__Your objective__
Please restate the entries below word for word, leaving out any pictures.

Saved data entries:
○ ○ ○

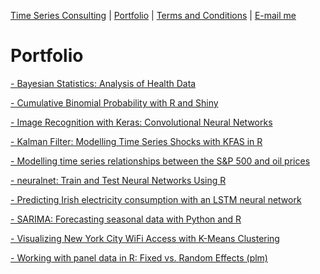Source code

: [Time Series Consulting](https://mgcodesandstats.github.io/timeseriesconsulting/) |
[Portfolio](https://mgcodesandstats.github.io/portfolio/) |
[Terms and Conditions](https://mgcodesandstats.github.io/terms/) |
[E-mail me](mailto:michael@michaeljgrogan.com)

# Portfolio

[- Bayesian Statistics: Analysis of Health Data](https://mgcodesandstats.github.io/bayesian-statistics-health-data/)

[- Cumulative Binomial Probability with R and Shiny](https://mgcodesandstats.github.io/cumulative-binomial-probability-r-shiny/)

[- Image Recognition with Keras: Convolutional Neural Networks](https://mgcodesandstats.github.io/image-recognition-with-keras-convolutional-neural-networks/)

[- Kalman Filter: Modelling Time Series Shocks with KFAS in R](https://mgcodesandstats.github.io/kalman-filter-shocks-kfas/)

[- Modelling time series relationships between the S&P 500 and oil prices](https://mgcodesandstats.github.io/time-series-relationships-economics/)

[- neuralnet: Train and Test Neural Networks Using R](https://mgcodesandstats.github.io/neural-network-modelling-neuralnet-r/)

[- Predicting Irish electricity consumption with an LSTM neural network](https://mgcodesandstats.github.io/electricity-consumption-neural/)

[- SARIMA: Forecasting seasonal data with Python and R](https://mgcodesandstats.github.io/arima-model-statsmodels-python/)

[- Visualizing New York City WiFi Access with K-Means Clustering](https://mgcodesandstats.github.io/visualizing-new-york-city-wifi-access-with-k-means-clustering/)

[- Working with panel data in R: Fixed vs. Random Effects (plm)](https://mgcodesandstats.github.io/panel-data-plm-r/)
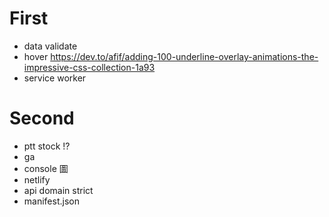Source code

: # First

- data validate
- hover
  https://dev.to/afif/adding-100-underline-overlay-animations-the-impressive-css-collection-1a93
- service worker

# Second

- ptt stock !?
- ga
- console 圖
- netlify
- api domain strict
- manifest.json
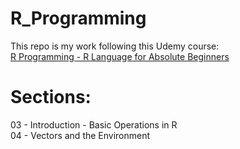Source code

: # R_Programming  
  
This repo is my work following this Udemy course:  
[R Programming - R Language for Absolute Beginners](https://www.udemy.com/course/r-for-absolute-beginners)  
  
# Sections:  
03 - Introduction - Basic Operations in R   
04 - Vectors and the Environment  

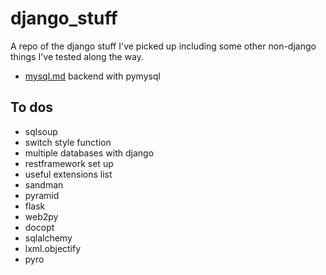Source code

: # django_stuff
A repo of the django stuff I've picked up including some other non-django things I've tested along the way.

* [mysql.md](https://github.com/davidgillies/django_stuff/blob/master/mysql.md "mysql.md") backend with pymysql 

## To dos
* sqlsoup
* switch style function
* multiple databases with django
* restframework set up
* useful extensions list
* sandman
* pyramid
* flask
* web2py
* docopt
* sqlalchemy
* lxml.objectify
* pyro
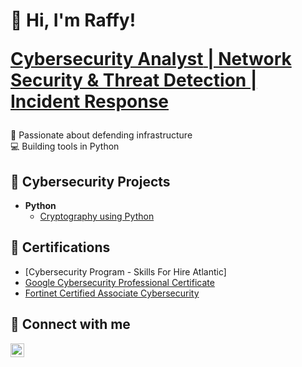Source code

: <h1>👋 Hi, I'm Raffy! <br/>

<a href="https://github.com/raffyradan"> **Cybersecurity Analyst** </a><a href="https://www.linkedin.com/in/raffyradan/">| Network Security & Threat Detection | Incident Response</a></h1>
🔐 Passionate about defending infrastructure  
💻 Building tools in Python  
 

## 🚀 Cybersecurity Projects

- <b>Python</b>
  -  [Cryptography using Python](https://github.com/raffyradan/Cryptography-Python)

## 📜 Certifications

- [Cybersecurity Program - Skills For Hire Atlantic]
- [Google Cybersecurity Professional Certificate](https://www.credly.com/badges/8be5f0d3-179f-4ecd-8467-0a2f855370e9)
- [Fortinet Certified Associate Cybersecurity](https://www.credly.com/badges/d9a9ae3b-8f6e-4cde-b8f4-4916339cd666)

## 🤳 Connect with me

[<img align="left" alt="JoshMadakor | LinkedIn" width="22px" src="https://cdn.jsdelivr.net/npm/simple-icons@v3/icons/linkedin.svg" />][linkedin]

[linkedin]: https://linkedin.com/in/raffyradan
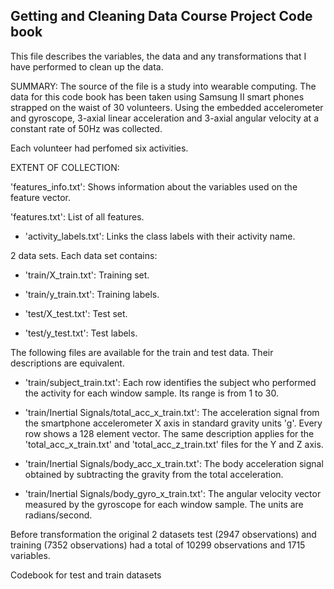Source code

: 

## Getting and Cleaning Data Course Project Code book

This file describes the variables, the data and any transformations that I have performed to clean up the data.

SUMMARY: The source of the file is a study into wearable computing. The data for this code book has been taken using 
Samsung II smart phones strapped on the waist of 30 volunteers. Using the embedded accelerometer and gyroscope, 
3-axial linear acceleration and 3-axial angular velocity at a constant rate of 50Hz was collected.

Each volunteer had perfomed six activities. 

EXTENT OF COLLECTION: 

'features_info.txt': Shows information about the variables used on the feature vector.

'features.txt': List of all features.

- 'activity_labels.txt': Links the class labels with their activity name.

2 data sets. Each data set contains:

- 'train/X_train.txt': Training set.

- 'train/y_train.txt': Training labels.

- 'test/X_test.txt': Test set.

- 'test/y_test.txt': Test labels.

The following files are available for the train and test data. Their descriptions are equivalent. 

- 'train/subject_train.txt': Each row identifies the subject who performed the activity for each window sample. Its range is from 1 to 30. 

- 'train/Inertial Signals/total_acc_x_train.txt': The acceleration signal from the smartphone accelerometer X axis in standard gravity units 'g'. Every row shows a 128 element vector. The same description applies for the 'total_acc_x_train.txt' and 'total_acc_z_train.txt' files for the Y and Z axis. 

- 'train/Inertial Signals/body_acc_x_train.txt': The body acceleration signal obtained by subtracting the gravity from the total acceleration. 

- 'train/Inertial Signals/body_gyro_x_train.txt': The angular velocity vector measured by the gyroscope for each window sample. The units are radians/second. 

Before transformation the original 2 datasets test (2947 observations) and training (7352 observations) had 
a total of 10299 observations and 1715 variables.
  
Codebook for test and train datasets 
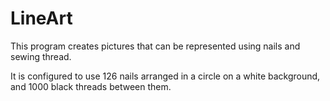 # LineArt

This program creates pictures that can be represented using nails and sewing thread.

It is configured to use 126 nails arranged in a circle on a white background, and 1000 black threads between them.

○ ○ ○

__Exercise result__
Source code

: [Time Series Consulting](https://mgcodesandstats.github.io/timeseriesconsulting/) |
[Portfolio](https://mgcodesandstats.github.io/portfolio/) |
[Terms and Conditions](https://mgcodesandstats.github.io/terms/) |
[E-mail me](mailto:michael@michaeljgrogan.com)

# Portfolio

[- Bayesian Statistics: Analysis of Health Data](https://mgcodesandstats.github.io/bayesian-statistics-health-data/)

[- Cumulative Binomial Probability with R and Shiny](https://mgcodesandstats.github.io/cumulative-binomial-probability-r-shiny/)

[- Image Recognition with Keras: Convolutional Neural Networks](https://mgcodesandstats.github.io/image-recognition-with-keras-convolutional-neural-networks/)

[- Kalman Filter: Modelling Time Series Shocks with KFAS in R](https://mgcodesandstats.github.io/kalman-filter-shocks-kfas/)

[- Modelling time series relationships between the S&P 500 and oil prices](https://mgcodesandstats.github.io/time-series-relationships-economics/)

[- neuralnet: Train and Test Neural Networks Using R](https://mgcodesandstats.github.io/neural-network-modelling-neuralnet-r/)

[- Predicting Irish electricity consumption with an LSTM neural network](https://mgcodesandstats.github.io/electricity-consumption-neural/)

[- SARIMA: Forecasting seasonal data with Python and R](https://mgcodesandstats.github.io/arima-model-statsmodels-python/)

[- Visualizing New York City WiFi Access with K-Means Clustering](https://mgcodesandstats.github.io/visualizing-new-york-city-wifi-access-with-k-means-clustering/)

[- Working with panel data in R: Fixed vs. Random Effects (plm)](https://mgcodesandstats.github.io/panel-data-plm-r/)
Source code

: # First

- data validate
- hover
  https://dev.to/afif/adding-100-underline-overlay-animations-the-impressive-css-collection-1a93
- service worker

# Second

- ptt stock !?
- ga
- console 圖
- netlify
- api domain strict
- manifest.json
Source code

: # R_Programming  
  
This repo is my work following this Udemy course:  
[R Programming - R Language for Absolute Beginners](https://www.udemy.com/course/r-for-absolute-beginners)  
  
# Sections:  
03 - Introduction - Basic Operations in R   
04 - Vectors and the Environment  

Source code

: # django_stuff
A repo of the django stuff I've picked up including some other non-django things I've tested along the way.

* [mysql.md](https://github.com/davidgillies/django_stuff/blob/master/mysql.md "mysql.md") backend with pymysql 

## To dos
* sqlsoup
* switch style function
* multiple databases with django
* restframework set up
* useful extensions list
* sandman
* pyramid
* flask
* web2py
* docopt
* sqlalchemy
* lxml.objectify
* pyro
Source code

: <h1>👋 Hi, I'm Raffy! <br/>

<a href="https://github.com/raffyradan"> **Cybersecurity Analyst** </a><a href="https://www.linkedin.com/in/raffyradan/">| Network Security & Threat Detection | Incident Response</a></h1>
🔐 Passionate about defending infrastructure  
💻 Building tools in Python  
 

## 🚀 Cybersecurity Projects

- <b>Python</b>
  -  [Cryptography using Python](https://github.com/raffyradan/Cryptography-Python)

## 📜 Certifications

- [Cybersecurity Program - Skills For Hire Atlantic]
- [Google Cybersecurity Professional Certificate](https://www.credly.com/badges/8be5f0d3-179f-4ecd-8467-0a2f855370e9)
- [Fortinet Certified Associate Cybersecurity](https://www.credly.com/badges/d9a9ae3b-8f6e-4cde-b8f4-4916339cd666)

## 🤳 Connect with me

[<img align="left" alt="JoshMadakor | LinkedIn" width="22px" src="https://cdn.jsdelivr.net/npm/simple-icons@v3/icons/linkedin.svg" />][linkedin]

[linkedin]: https://linkedin.com/in/raffyradan
Source code

: 

## Getting and Cleaning Data Course Project Code book

This file describes the variables, the data and any transformations that I have performed to clean up the data.

SUMMARY: The source of the file is a study into wearable computing. The data for this code book has been taken using 
Samsung II smart phones strapped on the waist of 30 volunteers. Using the embedded accelerometer and gyroscope, 
3-axial linear acceleration and 3-axial angular velocity at a constant rate of 50Hz was collected.

Each volunteer had perfomed six activities. 

EXTENT OF COLLECTION: 

'features_info.txt': Shows information about the variables used on the feature vector.

'features.txt': List of all features.

- 'activity_labels.txt': Links the class labels with their activity name.

2 data sets. Each data set contains:

- 'train/X_train.txt': Training set.

- 'train/y_train.txt': Training labels.

- 'test/X_test.txt': Test set.

- 'test/y_test.txt': Test labels.

The following files are available for the train and test data. Their descriptions are equivalent. 

- 'train/subject_train.txt': Each row identifies the subject who performed the activity for each window sample. Its range is from 1 to 30. 

- 'train/Inertial Signals/total_acc_x_train.txt': The acceleration signal from the smartphone accelerometer X axis in standard gravity units 'g'. Every row shows a 128 element vector. The same description applies for the 'total_acc_x_train.txt' and 'total_acc_z_train.txt' files for the Y and Z axis. 

- 'train/Inertial Signals/body_acc_x_train.txt': The body acceleration signal obtained by subtracting the gravity from the total acceleration. 

- 'train/Inertial Signals/body_gyro_x_train.txt': The angular velocity vector measured by the gyroscope for each window sample. The units are radians/second. 

Before transformation the original 2 datasets test (2947 observations) and training (7352 observations) had 
a total of 10299 observations and 1715 variables.
  
Codebook for test and train datasets 
 # LineArt

This program creates pictures that can be represented using nails and sewing thread.

It is configured to use 126 nails arranged in a circle on a white background, and 1000 black threads between them.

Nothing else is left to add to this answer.